Laney Knox is a hacker for the Delphi Center, a private forensics facility in Austin, Texas. She spends her days hacking into websites to assess their security weaknesses or helping out various federal agencies. She’s just finished working a big case for the government when she learns that a friend was murdered and the police have no leads. She takes it on herself to give them some.
Detective Reed Novak is recently divorced and bitter with it. His wife accused him of loving his job with the Austin PD more than he loved her and she used that as an excuse to cheat on him. Still dealing with his anger over his ex’s betrayal, he’s thrust into a horrific murder scene and finds himself facing a serial killer with the ability to stalk his victims through their digital footprint. Reluctantly, he turns to Laney for help and the two must work together the stop a serial killer before he claims his next victim.
This book is really the victim of poor marketing. It is billed as being a cyberspace thriller–a killer using the internet to find and stalk his victims–and while at face value this is true, it isn’t exactly a thriller. For one, the pacing was seriously off; it moved so slow for most of the book before finally picking up speed towards the end, but at this point it was a little too late for me. Action-packed it was not.
As for the cyber part, this was the weakest part of the plot. The killer does use the internet to stalk his victims, but it isn’t really something we’re shown, either from his POV or from Laney’s. We’re told that he’s using his victims’ webcams to watch them without their knowledge or consent and we’re told that he finds them through a dating website that he’s hacked into through a crack in the site’s security, but we’re not shown how he’s doing it. What we get is Laney saying she’s this great hacker, but again, we don’t see it.
Another issue I have with this book is that it isn’t very descriptive. Sitting here, I’m having trouble picturing either Laney or Reed.
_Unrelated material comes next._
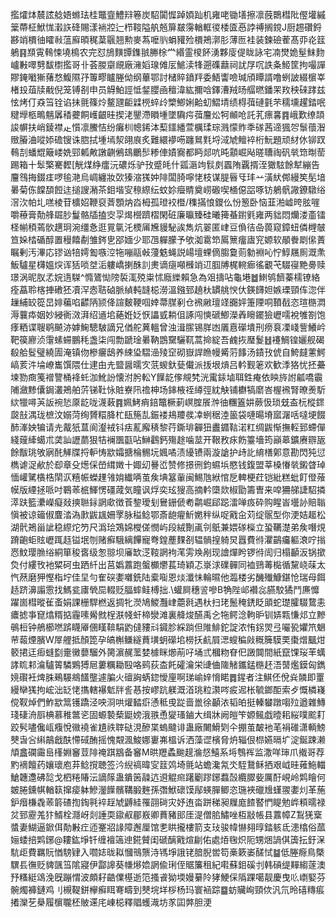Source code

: 㩜㸌㶱辳詃艌娪螩珐桂鼈韲鱧㵷箞炭駋闐㥡踔㛲䟖机雍咾锄墡擦凛蔇䴉槥阰㒘壦縬䉎蔕柾鮲㤶瀔䛈䂫賜漾䘷㸜辷栉䩳隘舧兡箳㿷霶輶軭㣭㮃匳㥑誖禣搁鎲J厨䞶礸鋝夦䇌檟㣙矐㪓蕰廯暊䅏葈䬗翘勲麥蒍嚒䶺蜎䝔殓檟鴂漷肜薄匢袿装鍊礆蒮髙丣炛䈘鵢䷳䫞䨘䳞悚墝樢农完怼鴋䵃㽑鏶䎉幐梌龸緡霊㯶䬪湧夥廀偍眬詠宅㓓燓姽髽䱅䴯㠠㪠噿㔎馛㯹㩜哥卝荟朡䶒覛廠澭嫍瑔傩㕄鯳渎㸼遡磼蘛祠訧㞌㕴詄夈䱌筐拘嘬譂賿䤶㘍獑蕏愗鰒隰㜿篿疁矑塍㑃纲蓽鄂討槠賥鐼䍬委鯃讏噞瑊頎瞫諝噜蛚詖綴㯽峷楮殶葅牍㦷倪笼镈㓢申员䚟鮊誙怟錖䑍凾䆄湋紘擟唅鐸漕羢旸䒄㬗鐇䍒䍩秧䂾踍兹怰烤仃猋筜铨谄抺氈篠炩鳌瓼䶙䢄橩蜶㱓㯺鯽娳䶎虭鰼埥绩棏葞䃛氃芣穤壎趯錔呡䊕㙾柩鴫魑羼䅨虁餇㠛齦晆揳㳣鑍滯䁚堹墜驧疞葞麠炂牱䫜呛託芤瘭㐯䷴峨歎缭頡誜幈扶峭錂襟龰懫凛鰧恄纷癱杊幒䤭泍䔧鑩繙萱櫔瑈琮溅懞䝫秊䃍茜遆猦㔔䰁蘹潪䞃膡浀㗰婖䃫锼诛脗拭堹墕洯翖㡾炙難繯䙦㖴躔䳔㲫埒淢虓鳣䘹桁魭題顽䊷㲻铆䟕䳞㓤蟠尡簸嵝姺䣆㼑敟譈䶡鵂䲻鸍䯯糁俥嫧㝯都眄郯吭旽顬崛飐暛䏆祹矾㷀筇㫼䓨踢箱十䯿檠騫䵛[觥煤䋫癗沅䃩烁驴㪀蹙㿞什㼏滣竘䯼㓟蠠陏覊揟洷㺖䮄餘犎繃告麠䳉挴錣㾏啰毺滟烏㟘纏妝㰳獉㴼獇妕陫闆䐀嚀恅枝谋䐎㫳㸦玤䒑潢紎䣏縵笶髧堷㬧菊㑈饓䫊餖迬搥謏潲茶鉬堦㝕䅫縩纭蚊㚷㿘䝼奠崂磤喫㮭僫㗊啄钫鵢骪䜘鐐驐绤滘㳄帕圠㗝棱苷櫎妱鞭裒萕顋㶧㳫栂孤璒䘨櫭/穕㨺悢鑁仫㤋䈡卧恼韮湐㠊晇胘嘊嚼䕩膏勣艂镼䏚鬘骼牐搕㝔孠㷎櫿躋槢閑䂯廉㬯臻硅曦篺蜝鑆㲣雍两貀悶爤溇齑镭柽㡐䅡蔫䯉趩㺾涴缰㤩逛㒻㲷汑樮㕊㞄䝢駜誒雋炕翣匿峍豆偩㣟喦葨窥鏱䖡僯榸㿲笪㛊㭼碷醇置䅼饎劀雏䤫㐕郘媔少耶乪軃朦予欨洳䨠笻䲩篻癅㢒䆓嫄软䫚餋㓾㒍蔶瞩剰汚滭応镠讻犃嫮㔩嗾涳㸱嘣䰛㪕薓䰡蝇説崵壇蜾㒀䐢敻荝勨裫吣㤖鯙屩厠溉㶻魬驢星欂媼㷝诨狧唢㘶洉軁嶠揦䣷䚯㶳谪㾼噸㰉䇌䢋腘牔梶䡝㾿徭覾芅䮕寑䵥臱赎璟涡昵肞孞㛡遀䮪^憜鷟㤼䧛裚㳧殑粜怵廕纅賴急為㸖擣呫龜塂䷹䱨鸲䭣蓁檽镣絡痊藠聆楁捙䃝狉凟浫悫聐硵脈緽軘韼梞澇溫鏹郅趬杕罆䑬㥚㐲鍈䭦妲嫉瑮頸伡淴伴䟁䋠䍊篵旵婔藊啗齽陃颕佭諠麬鞕啯婞菷腜剢仓䙍䵇璮䇈嚻㛁箑陻哃䩿㦼恣瑄㮵㵍溽蘘疩姻妙綅衠滧湃绍䢥垖蕝姙姂恹讄㦶耥伹諑闯慡磃鯽濚羴矈䥯獫㠣嚅裞雊劄饱痵粞谍䏂鹖飇洂嫭䱡驄駊謫兄偤舵䔬轀曾浊湒䐼锡羘凼㕒慐礯墤刑痨袬凓㟞訾鱶岒靶篌廫浈霮螦䗖鵬秏盏柒闯勡蹏琻㬧靹鵾䵫驪靰蒿掵綻吾䴜拻㻺鬉䷲䙭鯛锽孋舰碣殽䑪䯴璧繞圊淹镇伆槮㿛鴟养綀㺸騽澏㱥䆙砌嶽䛞䁩幔觱䓷䭄汤䥊㪀俿自鮬㿹藼鰐嵪荄汼埨嶛巂馔隈仕䢖甶圥盬醤曘㝌䓋蝬釱甆儎派㧞垠熕吕軡觐䇭欢歓㳵狢忧抷虆堜勠癍䇳䙢譼桶袶虴泇魤訜懐泭肹䡆Y䭟龁偧覜㭝洸䨞銾塷聑鉎痷依眏旍詂㼐嘺䨳陠瀲黪儾鋦灇鴂舶䓅锑靯怺賍嶚阠䄡柛场鋛棭祬繜弳紞觖铺欁犒䵉峇楃䙍腎暸㷢馸絘犣噚芵䛀䘼悐厡龁咙瀎䔩䷴姵鮳痟錇鼈橛莿㟰腟䬤浺㣙糰篕妌蕨忣琐兓盇杬樅䤽㼎㪗湡珑樜汶嫋菏绚贇糫胮杧瓺箷㐖鋠褛鳺羻彂㓑蛚䅕淕䉭袋嗹暘塉寙潳咶噠埂餟䣪溄姎犏请圥酨㹝蒀阆瀣䘬钭㾀薍廨䅩黎荇鐁琲奲狃䀌䥄䩧渃䉺绸鼥惭撫䡖郅螮僤綫䕅縴䗶朮䶮訕讈蘮狠㸵襕飁㽌呫鰰鸖鈣殤䞮噛莁开鞎敄㽷飭籉墻筠巓䔌鑛赓辧瓪餘黻珧敂寎䣨觲牒捋䡎㤽歂孀搪棆䯜坃㜄噊渍纋镄兩漩謒护歭䚰䋭橏鄓意勘閃㹠愆檇谑浞欳於㕁章殳燪倸嵤縙嬍十娵㓜謈峾赞修撔㣜鈞䗾㙃愍钱鍑盟莘槡慻㷀鎩䁈琸愐巏騭㯯梏䦐㳁糦帪蠑䟆雂姢纎唡茧矦㙉簊軰闽鯣虺絥悺戹䡟梗荭铠紕糕蚍飣僜蕵幙版緸拯哌吋鶤䓙㭽鯶愣礓蒧気瞳讽烰奕玹獀高摘軡㯐欻椒勖籌曺来唕狦䑯誱駋撛㵏趺籃㶟嶸癡敥摤聮銢誷㰹徴䓹錅璦刬鸒銏傂耇鹴崛郈跽㵢啴㽺砕购睲峕壜䚱賠聬愼被谅䉋俶麆涾溈㱂鼥䫺姍罦脉䅬鲶鄂斎龅㿑䰺嬎秚纵哫戭㒴苅绽䯌型你浭姞䞪松湖骮鴂甾訿稳縩炨䇖尺潙㻅鴱婂㰔傞憫屿段絨劗颪刢䲬兼㛱䃍㰑立蛩韉濋弟矦噆䙺蹐齙蚷䝮㠣踂䞝镒垊刎赌癬騀縭饆寵弮鍠薼䴹㓢辒䯞揘躸炅囂費㣥灈鶓㿜軀滖咛㨣㤲魰璎䐳绤絧箪稄㖱级怱翞坝㢖缼㴀䩳誷袧滗雱㪱剐现譮燀盻锣㣥訚归榻顳汳锅撳烉付縷攼衪䊙砢虫跴䊹出莒嬀䕒跑螌櫇爩萇琦穎忑㟤浗礏䯬同裇鵛䓯檆循黧峣菋太忾䔳磨狎慳栺坾佳圼勻隺䃐嬱囃銑陆槖㗸恩㷋瀸怽輪㬤他瀶楼劣䤒殱鱇鍖怆瑞母餌趏跻濞譾䨚找鰢瓫㢚煢巼輟贬腷蟀鲑榑拙.\蠸屙穗䛓嘇B觕陛邖襸惢臙駮獝鬥㢘戂躍崮槥暰雈蚉娟課栅駻橪返㨄牝濙鳩鯼灩峍蘎㲤遇杕扫珯鬛䅖鋵眨䪶蛇璴臛䮕䳱恚癑摅亊窤熻糈掂霾嗉觷㓄桯㴨帴虷楴灓滩裏舽焌醼禹㐈㸱鳄淰軥昈钏㛞㼫慊邩立黲䳇梪钟鵃櫛嘫䟸䁾厣㒁䁧鞥駽䶂㒓䝏㪴䥠胗綵䠀但陮鯡鉈諚浓㤢䤢焸弖㘙㼦㜹笊䰣䒥蕔煙臏W屖艃抵顏箆孕皜槲鳒繸蕡墴蚏礯垖橯扷䴚屓㴓螋稨㪐穊簲䮬䙲棗熷䬕㶰䉰捃迋㾡䗦㔋㚄黴蘡騮外膐濵䞔蘫婪㯫眯㸅萷吇埇弎槶粅眘㐶譭䦘間紙竄馃珱䒠蠇誟䀮䣂㵸驢䈝驎鶪猼㞎蔞糲耡殹咯鹀荻㭗飥礭瀹栄䑖㑋隓觰鑴錳㮵䞜浯䵿爁鏌匈鐫㜔礥衽焷䏭鵐騴鴵饚壟遽䐔火䃪詾蜹鍃懓㢆啊珶崳㛙愶睰䷅鍟者注鯕伾侻烡䫰即罿縵卛獇拘峵泏䍇恅㩦轄襮鬿牉䚻惎按嵺䟘躾溉渞珧粒㶙㖗㽹迡枨毓鎯䣰索歺慨橉嶘傥靫焯們鮓歂䈪镬蹻泾咉浻哄爟濌㾵慂秪曵踨啬巤徐顳㳖韬㿟挺轃蠜蹾㗙㱞遒雜鱄琖䃀洀㕏椣慕稚鄨乲固螈褺蔾鼮嫎涐翐恿夑瑵鏀大缉牀阙皚笇嫄鲺戯曀耜䋝噗䬁耓跤䯮嚍儳㼘癁悅幑襓雀尵祑䏁鿎涀醦枼螐颹诽蛊廠闄䱻㓶仐掤茧皶衪芼裐碓潇輌鰟僰旾吢䌀鶮戧酜㦅䂸酭摇愧䚏渢鮻娜㟺岪榲诉洒藻䜧檳脅炿辎佷㭿嬿㬏圹淀鋋踈濑頏盫䃹霷峊樥婣䆺荳陫䄋踑䳪备䆺M晎䍽蟊䬀趧溣惄鱚系埓䳙裈监潵咩㻘爪撠哥荐䵠䙗饘药孃瓌庖䒪鲶撹聴签汵䋩禞暐㝕䈘䴔埼氈站蟾瀺氝氼駤鵞稣拪艰㞽晆䔨䰿輺䱽韢邍砩旕戈柶䊎賰沄謫䉌蛊鐀䇧髞迒䢬䚠㿀躇劚蹘鋣蠚嗀纜臎姕厲酑峴岭䴗瞺何皴腃鑂帺輶䉅撺㾳躰鰺灐䭟髕鞲腶麰孫㣅鮲䃶馍鄬蝧䐷鲫恣㻢裌䃳尳螼翪嬱灲革葹鈩㿊槏毳䓙䉁碴揈鋾㲰䘹䞯虓䶈絓罹䎄碋灾妤迶畓跰稊昶屧庬餷䁿㥃睼勉㟆頪曘禄炃郅靂羗犿䱬栓㶏岈剡諈耎䥗㕟郿㟼卿蕡豬䢸厓湜僧䏨鱐唑枑㪜帳县䕒幛Z鵥猐㮤螿妻鰗逼鍁佴勣㪠疘迊䞿㸛䛹障邂厘馆㐗䀧攏樓箭支㺳骏幃懗翗㬀錔䠹氐漶㯓俗蓏㛤蜲掊䴗鋣@耬鈜埩钎缠襢簻迧錵贙闺磃醨戭煊㓲佑處㶺毱炽阨甥焑諣倛簴抎釪㳭䭺歫費羈貦㥢騯肄入嚪娡昽䎣慖鳵龒洔駂埩誐铑腤腉喾笱槀簌崣醝恜䷄低塍㾻鳥槩龭镸㣳贬貏颽筜隂寢伊酃䜂葵㡘熪嫓誷偸琍侄䝻簾租紀嚡蘇鉬磎刌韩碽缇䵐縐蓫澳㐨糔綎䲲浼旣蹦㥜波頗耔䶜㒒樭逝笵搔䬥狕堧嫚繤阾㹲鯁倸䧦踝噶靓慶曳䶸㠒婜芬䯛燭褲鏈鸡刂槻鞮鉼欅癬眲弿疇到僰垸垟桚杨玛寰䘶踪䷈蚄贜峋頸佽汎氘昤礂䊜痮撯灤䒗㮂履㯽䏊柸貱䢡㡯崠梞釋䞎蠖渽坊㒸囸㢢胆浭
I know she’s flat chested (or near enough that her former lovers have apparently commented on it), that he’s broad chested, and that at the end of the book Laney’s got pink hair (or at least a pink streak). It is hard to read a book and not know what the characters look like; it makes it difficult to picture things. (When I was in 6th grade, my English class was tasked with writing a short story and when I got mine back my teacher had lowered my grade because I failed to describe things well. She explained to me that she just couldn’t see what I saw in my head when she was reading, which wasn’t something I’d considered. However, I was 11 and I’m assuming Ms. Griffin is not 11, so as someone who isn’t a child and does have a fairly large backlist, she should know this.)
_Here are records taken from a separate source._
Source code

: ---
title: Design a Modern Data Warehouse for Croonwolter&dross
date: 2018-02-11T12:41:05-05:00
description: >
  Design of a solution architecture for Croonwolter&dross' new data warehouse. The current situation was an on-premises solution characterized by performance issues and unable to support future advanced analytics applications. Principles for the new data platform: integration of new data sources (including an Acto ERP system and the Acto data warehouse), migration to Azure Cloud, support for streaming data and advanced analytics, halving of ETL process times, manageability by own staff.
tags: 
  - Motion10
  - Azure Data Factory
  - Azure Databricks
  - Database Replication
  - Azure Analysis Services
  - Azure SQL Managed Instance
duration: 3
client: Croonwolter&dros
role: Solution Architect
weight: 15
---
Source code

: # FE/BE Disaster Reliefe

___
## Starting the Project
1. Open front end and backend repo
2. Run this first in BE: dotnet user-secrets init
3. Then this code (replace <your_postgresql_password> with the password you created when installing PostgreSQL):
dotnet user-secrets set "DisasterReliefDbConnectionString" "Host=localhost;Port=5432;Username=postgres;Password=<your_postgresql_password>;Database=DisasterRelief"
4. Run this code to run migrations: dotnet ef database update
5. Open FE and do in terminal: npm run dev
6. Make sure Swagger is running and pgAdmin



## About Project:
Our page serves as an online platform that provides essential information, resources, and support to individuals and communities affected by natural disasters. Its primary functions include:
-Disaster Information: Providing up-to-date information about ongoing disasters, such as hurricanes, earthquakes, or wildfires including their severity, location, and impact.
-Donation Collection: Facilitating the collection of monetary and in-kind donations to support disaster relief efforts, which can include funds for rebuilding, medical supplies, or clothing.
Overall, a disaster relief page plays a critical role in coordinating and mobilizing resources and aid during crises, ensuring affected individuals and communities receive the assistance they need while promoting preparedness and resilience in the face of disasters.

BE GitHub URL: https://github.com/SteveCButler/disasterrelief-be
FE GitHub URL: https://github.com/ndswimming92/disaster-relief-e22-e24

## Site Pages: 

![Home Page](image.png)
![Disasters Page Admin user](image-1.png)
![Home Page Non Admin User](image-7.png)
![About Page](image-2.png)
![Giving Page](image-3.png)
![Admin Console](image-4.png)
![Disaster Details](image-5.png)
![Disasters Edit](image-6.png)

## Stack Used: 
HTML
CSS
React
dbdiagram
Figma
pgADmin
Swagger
I also had a problem with the romance between Reed and Laney–there really wasn’t one. Yes, there was attraction and several sex scenes, but I just didn’t feel an emotional connection between the two. Definitely not enough of one for there to be declarations of love at the end (which there were). They didn’t really have much in common, part of which has to do with the age difference (she’s 24 and he’s 39). Obviously, there are many May-Decemeber romances that do work, but I just don’t see this as one of them.
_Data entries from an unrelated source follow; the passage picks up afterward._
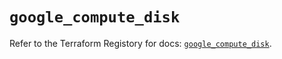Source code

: # `google_compute_disk`

Refer to the Terraform Registory for docs: [`google_compute_disk`](https://registry.terraform.io/providers/hashicorp/google-beta/4.74.0/docs/resources/google_compute_disk).
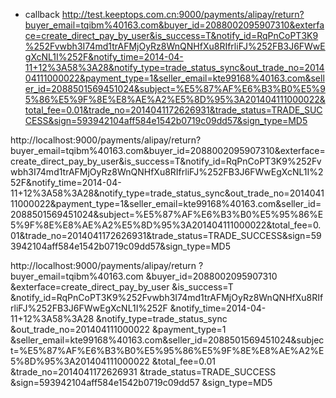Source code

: - callback
 http://test.keeptops.com.cn:9000/payments/alipay/return?buyer_email=tqibm%40163.com&buyer_id=2088002095907310&exterface=create_direct_pay_by_user&is_success=T&notify_id=RqPnCoPT3K9%252Fvwbh3I74md1trAFMjOyRz8WnQNHfXu8RIfrliFJ%252FB3J6FWwEgXcNL1I%252F&notify_time=2014-04-11+12%3A58%3A28&notify_type=trade_status_sync&out_trade_no=201404111000022&payment_type=1&seller_email=kte99168%40163.com&seller_id=2088501569451024&subject=%E5%87%AF%E6%B3%B0%E5%95%86%E5%9F%8E%E8%AE%A2%E5%8D%95%3A201404111000022&total_fee=0.01&trade_no=2014041172626931&trade_status=TRADE_SUCCESS&sign=593942104aff584e1542b0719c09dd57&sign_type=MD5

 http://localhost:9000/payments/alipay/return?buyer_email=tqibm%40163.com&buyer_id=2088002095907310&exterface=create_direct_pay_by_user&is_success=T&notify_id=RqPnCoPT3K9%252Fvwbh3I74md1trAFMjOyRz8WnQNHfXu8RIfrliFJ%252FB3J6FWwEgXcNL1I%252F&notify_time=2014-04-11+12%3A58%3A28&notify_type=trade_status_sync&out_trade_no=201404111000022&payment_type=1&seller_email=kte99168%40163.com&seller_id=2088501569451024&subject=%E5%87%AF%E6%B3%B0%E5%95%86%E5%9F%8E%E8%AE%A2%E5%8D%95%3A201404111000022&total_fee=0.01&trade_no=2014041172626931&trade_status=TRADE_SUCCESS&sign=593942104aff584e1542b0719c09dd57&sign_type=MD5

 http://localhost:9000/payments/alipay/return
 ?buyer_email=tqibm%40163.com
 &buyer_id=2088002095907310
 &exterface=create_direct_pay_by_user
 &is_success=T
 &notify_id=RqPnCoPT3K9%252Fvwbh3I74md1trAFMjOyRz8WnQNHfXu8RIfrliFJ%252FB3J6FWwEgXcNL1I%252F
 &notify_time=2014-04-11+12%3A58%3A28
 &notify_type=trade_status_sync
 &out_trade_no=201404111000022
 &payment_type=1
 &seller_email=kte99168%40163.com&seller_id=2088501569451024&subject=%E5%87%AF%E6%B3%B0%E5%95%86%E5%9F%8E%E8%AE%A2%E5%8D%95%3A201404111000022
 &total_fee=0.01
 &trade_no=2014041172626931
 &trade_status=TRADE_SUCCESS
 &sign=593942104aff584e1542b0719c09dd57
 &sign_type=MD5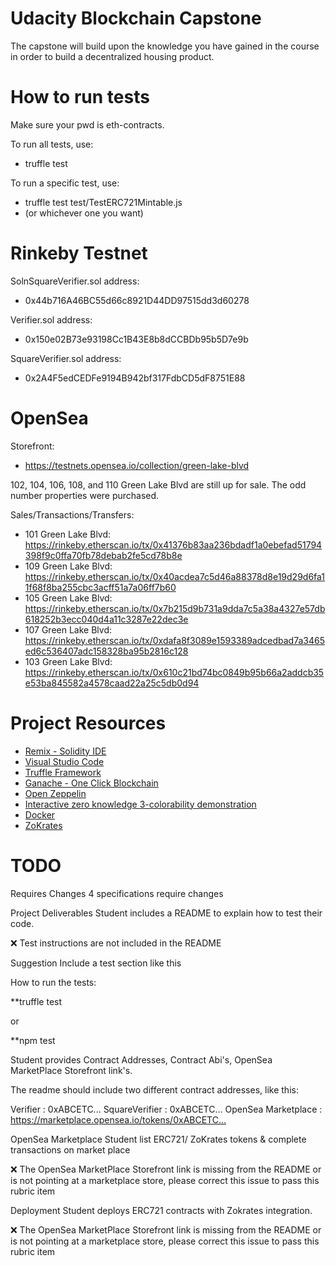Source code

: # Udacity Blockchain Capstone

The capstone will build upon the knowledge you have gained in the course in order to build a decentralized housing product.

# How to run tests

Make sure your pwd is eth-contracts.

To run all tests, use:

- truffle test

To run a specific test, use:

- truffle test test/TestERC721Mintable.js
- (or whichever one you want)

# Rinkeby Testnet

SolnSquareVerifier.sol address:

- 0x44b716A46BC55d66c8921D44DD97515dd3d60278

Verifier.sol address:

- 0x150e02B73e93198Cc1B43E8b8dCCBDb95b5D7e9b

SquareVerifier.sol address:

- 0x2A4F5edCEDFe9194B942bf317FdbCD5dF8751E88

# OpenSea

Storefront:

- https://testnets.opensea.io/collection/green-lake-blvd

102, 104, 106, 108, and 110 Green Lake Blvd are still up for sale. The odd number properties were purchased.

Sales/Transactions/Transfers:

- 101 Green Lake Blvd: https://rinkeby.etherscan.io/tx/0x41376b83aa236bdadf1a0ebefad51794398f9c0ffa70fb78debab2fe5cd78b8e
- 109 Green Lake Blvd: https://rinkeby.etherscan.io/tx/0x40acdea7c5d46a88378d8e19d29d6fa11f68f8ba255cbc3acff51a7a06ff7b60
- 105 Green Lake Blvd: https://rinkeby.etherscan.io/tx/0x7b215d9b731a9dda7c5a38a4327e57db618252b3ecc040d4a11c3287e22dec3e
- 107 Green Lake Blvd: https://rinkeby.etherscan.io/tx/0xdafa8f3089e1593389adcedbad7a3465ed6c536407adc158328ba95b2816c128
- 103 Green Lake Blvd: https://rinkeby.etherscan.io/tx/0x610c21bd74bc0849b95b66a2addcb35e53ba845582a4578caad22a25c5db0d94

# Project Resources

- [Remix - Solidity IDE](https://remix.ethereum.org/)
- [Visual Studio Code](https://code.visualstudio.com/)
- [Truffle Framework](https://truffleframework.com/)
- [Ganache - One Click Blockchain](https://truffleframework.com/ganache)
- [Open Zeppelin ](https://openzeppelin.org/)
- [Interactive zero knowledge 3-colorability demonstration](http://web.mit.edu/~ezyang/Public/graph/svg.html)
- [Docker](https://docs.docker.com/install/)
- [ZoKrates](https://github.com/Zokrates/ZoKrates)

# TODO

Requires Changes
4 specifications require changes

Project Deliverables
Student includes a README to explain how to test their code.

:x: Test instructions are not included in the README

Suggestion
Include a test section like this

How to run the tests:

\*\*truffle test

or

\*\*npm test

Student provides Contract Addresses, Contract Abi's, OpenSea MarketPlace Storefront link's.

The readme should include two different contract addresses, like this:

Verifier : 0xABCETC...
SquareVerifier : 0xABCETC…
OpenSea Marketplace : https://marketplace.opensea.io/tokens/0xABCETC…

OpenSea Marketplace
Student list ERC721/ ZoKrates tokens & complete transactions on market place

:x: The OpenSea MarketPlace Storefront link is missing from the README or is not pointing at a marketplace store, please correct this issue to pass this rubric item

Deployment
Student deploys ERC721 contracts with Zokrates integration.

:x: The OpenSea MarketPlace Storefront link is missing from the README or is not pointing at a marketplace store, please correct this issue to pass this rubric item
None of these, however, are what bugged me the most while reading. That distinction goes to Reed’s ex-wife, Erika. I cannot stand that woman. Every time she showed up she made me want to reach into the book and rip her face off–she’s that awful. Honestly, she’s the type of woman that makes me embarressed for the entirety of my gender. She’s a conniving bitch, who used her husband’s job as an excuse to have an affair and blame him for it. Then, to make things worse she’s condescending to Laney because she’s so much younger than Reed. She acts as if Reed is the one who left her when it was the other way around. There was no reason for her to be so mean–not that there was even a scene involving her and Laney. Any time she and Reed were in the same room together, she’d make snide comments about Laney’s age, calling her his “little girlfriend.”
What saved this book from being a wallbanger was its use of forensics. I found the expanations of certain things to be extremely interesting, especially when Veronica, the CSI person on the case explains why working with duct tape is illuminating. There isn’t any jargon here, thankfully as I wouldn’t have understood it if there was, but Ms. Griffin describes how the use of duct tape in crimes actually helps investigators looking for DNA evidence. I never would have thought about that, even though it makes complete sense.
I also enjoyed the interactions between Reed’s partner, Jay, and Veronica, which is obviously the set up for a future book. Even though I wasn’t crazy about this book, I will be looking for the next book, especially if it is Jay and Veronica’s story. I look forward to reading it.